DIRECTIONS FOR THIS TASK:
In the data below, which lines hold "status"? Copy every one.

Dataset excerpts:
==============================
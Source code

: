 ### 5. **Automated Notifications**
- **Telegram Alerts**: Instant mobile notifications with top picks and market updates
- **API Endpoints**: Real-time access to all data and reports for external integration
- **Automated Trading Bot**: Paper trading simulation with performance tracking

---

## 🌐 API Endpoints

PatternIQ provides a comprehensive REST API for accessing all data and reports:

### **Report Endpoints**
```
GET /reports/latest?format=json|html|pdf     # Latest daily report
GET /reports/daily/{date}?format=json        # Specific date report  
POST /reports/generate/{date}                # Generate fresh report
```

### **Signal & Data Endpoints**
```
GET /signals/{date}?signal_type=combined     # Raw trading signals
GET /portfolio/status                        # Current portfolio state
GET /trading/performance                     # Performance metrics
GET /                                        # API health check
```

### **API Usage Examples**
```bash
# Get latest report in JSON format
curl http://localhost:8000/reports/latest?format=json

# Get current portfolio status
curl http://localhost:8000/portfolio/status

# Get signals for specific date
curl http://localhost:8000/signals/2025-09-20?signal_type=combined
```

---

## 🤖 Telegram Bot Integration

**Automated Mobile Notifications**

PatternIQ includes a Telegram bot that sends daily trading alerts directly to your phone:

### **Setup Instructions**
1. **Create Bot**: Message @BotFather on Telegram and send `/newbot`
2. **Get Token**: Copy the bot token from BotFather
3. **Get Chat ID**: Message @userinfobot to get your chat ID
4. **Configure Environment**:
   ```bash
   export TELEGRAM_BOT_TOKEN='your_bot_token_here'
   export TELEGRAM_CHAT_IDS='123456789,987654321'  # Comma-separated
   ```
==============================
WRITTEN RESPONSE:
GET /portfolio/status                        # Current portfolio state
# Get current portfolio status
curl http://localhost:8000/portfolio/status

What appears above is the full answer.